» What you are asked to do
Exactly as they appear below, repeat the lines from the one with "Free or Print" through the one with "image calculated using", and no others.

[Stored data entries]
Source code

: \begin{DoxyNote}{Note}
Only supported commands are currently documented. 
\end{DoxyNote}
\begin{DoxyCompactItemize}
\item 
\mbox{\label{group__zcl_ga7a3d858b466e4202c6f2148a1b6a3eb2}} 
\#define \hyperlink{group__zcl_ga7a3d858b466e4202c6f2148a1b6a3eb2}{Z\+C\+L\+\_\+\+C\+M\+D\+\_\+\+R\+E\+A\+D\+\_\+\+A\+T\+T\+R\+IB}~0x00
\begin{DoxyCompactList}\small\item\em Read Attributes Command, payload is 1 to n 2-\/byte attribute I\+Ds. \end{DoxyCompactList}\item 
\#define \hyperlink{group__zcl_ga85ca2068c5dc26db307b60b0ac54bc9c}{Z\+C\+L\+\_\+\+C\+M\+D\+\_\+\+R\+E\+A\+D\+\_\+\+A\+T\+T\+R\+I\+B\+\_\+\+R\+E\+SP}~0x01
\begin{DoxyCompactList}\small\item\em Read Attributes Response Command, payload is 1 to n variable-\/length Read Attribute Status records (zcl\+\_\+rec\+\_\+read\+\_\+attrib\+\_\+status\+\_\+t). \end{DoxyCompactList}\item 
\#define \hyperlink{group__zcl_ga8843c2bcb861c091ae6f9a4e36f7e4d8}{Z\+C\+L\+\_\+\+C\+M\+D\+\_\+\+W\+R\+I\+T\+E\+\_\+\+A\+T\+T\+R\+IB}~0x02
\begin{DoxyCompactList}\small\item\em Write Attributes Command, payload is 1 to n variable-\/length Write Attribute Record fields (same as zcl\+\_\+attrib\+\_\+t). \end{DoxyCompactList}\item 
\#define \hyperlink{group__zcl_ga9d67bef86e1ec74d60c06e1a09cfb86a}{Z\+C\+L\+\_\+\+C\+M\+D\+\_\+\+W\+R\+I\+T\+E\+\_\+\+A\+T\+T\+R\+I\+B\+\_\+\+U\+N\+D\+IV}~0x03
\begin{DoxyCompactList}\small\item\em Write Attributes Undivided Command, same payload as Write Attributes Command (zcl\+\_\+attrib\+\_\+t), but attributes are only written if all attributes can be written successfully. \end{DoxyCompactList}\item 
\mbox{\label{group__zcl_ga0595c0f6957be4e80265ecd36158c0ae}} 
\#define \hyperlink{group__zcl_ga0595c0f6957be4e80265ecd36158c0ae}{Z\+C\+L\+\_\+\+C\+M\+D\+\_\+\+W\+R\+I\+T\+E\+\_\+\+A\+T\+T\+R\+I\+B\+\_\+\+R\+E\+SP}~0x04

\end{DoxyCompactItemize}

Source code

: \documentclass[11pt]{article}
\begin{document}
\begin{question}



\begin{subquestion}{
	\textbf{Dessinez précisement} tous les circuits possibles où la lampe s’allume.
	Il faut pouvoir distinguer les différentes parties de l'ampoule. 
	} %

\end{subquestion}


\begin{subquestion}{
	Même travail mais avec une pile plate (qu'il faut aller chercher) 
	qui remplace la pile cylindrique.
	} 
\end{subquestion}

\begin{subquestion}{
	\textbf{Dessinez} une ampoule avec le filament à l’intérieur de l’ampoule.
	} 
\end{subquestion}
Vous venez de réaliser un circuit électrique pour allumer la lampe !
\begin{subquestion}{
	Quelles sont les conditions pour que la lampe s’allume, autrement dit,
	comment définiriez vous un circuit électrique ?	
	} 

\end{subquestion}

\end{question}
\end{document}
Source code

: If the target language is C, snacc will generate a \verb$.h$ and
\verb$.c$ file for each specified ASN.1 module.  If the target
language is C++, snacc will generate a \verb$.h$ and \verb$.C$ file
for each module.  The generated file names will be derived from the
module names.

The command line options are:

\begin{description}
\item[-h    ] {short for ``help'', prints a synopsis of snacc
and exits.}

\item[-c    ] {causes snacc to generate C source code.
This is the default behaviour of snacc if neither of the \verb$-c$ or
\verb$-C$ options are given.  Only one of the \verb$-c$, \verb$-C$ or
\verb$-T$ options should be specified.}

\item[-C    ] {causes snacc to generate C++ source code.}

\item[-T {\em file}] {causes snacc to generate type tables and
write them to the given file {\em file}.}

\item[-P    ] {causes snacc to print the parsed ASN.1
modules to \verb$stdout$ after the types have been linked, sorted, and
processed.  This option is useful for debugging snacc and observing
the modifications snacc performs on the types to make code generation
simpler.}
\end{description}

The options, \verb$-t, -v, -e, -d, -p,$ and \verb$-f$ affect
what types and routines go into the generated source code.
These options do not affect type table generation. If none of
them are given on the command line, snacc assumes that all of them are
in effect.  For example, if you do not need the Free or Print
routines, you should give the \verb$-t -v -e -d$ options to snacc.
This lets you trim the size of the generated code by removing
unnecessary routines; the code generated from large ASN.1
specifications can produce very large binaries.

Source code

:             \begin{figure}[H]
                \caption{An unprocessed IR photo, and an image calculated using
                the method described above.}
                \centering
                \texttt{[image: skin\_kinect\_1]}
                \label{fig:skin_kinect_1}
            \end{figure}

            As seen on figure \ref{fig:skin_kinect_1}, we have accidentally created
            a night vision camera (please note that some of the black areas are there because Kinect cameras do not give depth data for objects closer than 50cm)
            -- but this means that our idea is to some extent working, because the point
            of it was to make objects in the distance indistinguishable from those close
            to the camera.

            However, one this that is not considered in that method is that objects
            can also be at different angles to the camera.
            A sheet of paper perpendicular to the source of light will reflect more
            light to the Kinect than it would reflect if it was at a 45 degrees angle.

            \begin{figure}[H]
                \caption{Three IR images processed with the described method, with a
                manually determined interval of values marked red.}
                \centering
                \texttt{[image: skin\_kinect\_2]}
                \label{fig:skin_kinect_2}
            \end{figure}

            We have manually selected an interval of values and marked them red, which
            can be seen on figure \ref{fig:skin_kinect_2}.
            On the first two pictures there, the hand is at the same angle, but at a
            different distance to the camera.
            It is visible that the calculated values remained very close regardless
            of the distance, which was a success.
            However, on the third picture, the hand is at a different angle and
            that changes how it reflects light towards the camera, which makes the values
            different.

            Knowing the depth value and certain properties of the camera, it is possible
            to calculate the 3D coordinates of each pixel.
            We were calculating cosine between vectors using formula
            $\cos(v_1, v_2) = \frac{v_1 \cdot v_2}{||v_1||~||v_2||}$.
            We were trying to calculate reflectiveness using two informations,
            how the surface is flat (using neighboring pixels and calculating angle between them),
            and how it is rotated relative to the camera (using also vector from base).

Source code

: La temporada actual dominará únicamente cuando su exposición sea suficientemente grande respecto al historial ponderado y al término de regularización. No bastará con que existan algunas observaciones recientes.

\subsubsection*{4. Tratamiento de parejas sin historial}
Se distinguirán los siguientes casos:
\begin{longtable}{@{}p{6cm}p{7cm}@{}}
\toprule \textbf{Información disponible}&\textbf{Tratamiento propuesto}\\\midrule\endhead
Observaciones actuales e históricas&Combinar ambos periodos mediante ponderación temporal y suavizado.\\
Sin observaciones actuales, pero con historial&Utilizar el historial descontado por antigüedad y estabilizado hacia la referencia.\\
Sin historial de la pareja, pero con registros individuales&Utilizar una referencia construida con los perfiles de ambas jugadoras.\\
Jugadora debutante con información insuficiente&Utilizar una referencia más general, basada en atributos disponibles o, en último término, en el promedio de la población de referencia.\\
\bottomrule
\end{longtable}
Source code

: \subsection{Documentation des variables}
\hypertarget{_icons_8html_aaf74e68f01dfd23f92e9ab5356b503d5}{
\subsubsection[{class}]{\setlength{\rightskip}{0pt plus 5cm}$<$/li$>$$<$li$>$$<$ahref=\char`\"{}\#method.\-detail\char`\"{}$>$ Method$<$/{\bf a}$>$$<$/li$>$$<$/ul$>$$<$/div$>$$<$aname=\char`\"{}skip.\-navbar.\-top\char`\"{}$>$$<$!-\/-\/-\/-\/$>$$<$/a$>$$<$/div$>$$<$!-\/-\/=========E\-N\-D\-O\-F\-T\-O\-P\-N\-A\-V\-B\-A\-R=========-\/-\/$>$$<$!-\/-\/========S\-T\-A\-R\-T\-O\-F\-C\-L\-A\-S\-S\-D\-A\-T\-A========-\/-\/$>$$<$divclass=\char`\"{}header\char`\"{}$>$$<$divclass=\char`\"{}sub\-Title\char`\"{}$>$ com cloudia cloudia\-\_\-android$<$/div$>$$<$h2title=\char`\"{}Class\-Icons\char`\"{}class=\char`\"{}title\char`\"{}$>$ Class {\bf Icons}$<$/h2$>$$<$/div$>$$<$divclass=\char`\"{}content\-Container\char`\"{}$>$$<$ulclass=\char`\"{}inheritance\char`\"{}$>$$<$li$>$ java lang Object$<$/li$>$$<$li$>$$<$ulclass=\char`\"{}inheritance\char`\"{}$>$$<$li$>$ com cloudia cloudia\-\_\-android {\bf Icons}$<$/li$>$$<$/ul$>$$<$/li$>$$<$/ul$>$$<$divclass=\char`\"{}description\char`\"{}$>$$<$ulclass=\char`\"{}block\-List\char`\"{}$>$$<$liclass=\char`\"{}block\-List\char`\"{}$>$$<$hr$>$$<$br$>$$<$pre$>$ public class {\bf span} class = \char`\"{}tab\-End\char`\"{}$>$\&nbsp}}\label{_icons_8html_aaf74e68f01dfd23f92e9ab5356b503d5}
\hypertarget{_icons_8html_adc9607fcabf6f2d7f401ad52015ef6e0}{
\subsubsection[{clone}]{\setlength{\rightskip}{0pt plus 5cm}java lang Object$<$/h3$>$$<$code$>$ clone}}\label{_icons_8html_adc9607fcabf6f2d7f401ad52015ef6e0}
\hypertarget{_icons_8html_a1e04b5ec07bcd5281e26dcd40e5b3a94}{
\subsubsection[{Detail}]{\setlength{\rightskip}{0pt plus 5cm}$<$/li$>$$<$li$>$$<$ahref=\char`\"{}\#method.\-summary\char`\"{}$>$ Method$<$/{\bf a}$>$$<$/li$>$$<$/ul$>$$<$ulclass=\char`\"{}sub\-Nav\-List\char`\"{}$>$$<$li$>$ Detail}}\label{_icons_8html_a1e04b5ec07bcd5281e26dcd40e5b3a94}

» Finished task
in effect.  For example, if you do not need the Free or Print
routines, you should give the \verb$-t -v -e -d$ options to snacc.
This lets you trim the size of the generated code by removing
unnecessary routines; the code generated from large ASN.1
specifications can produce very large binaries.

Source code

:             \begin{figure}[H]
                \caption{An unprocessed IR photo, and an image calculated using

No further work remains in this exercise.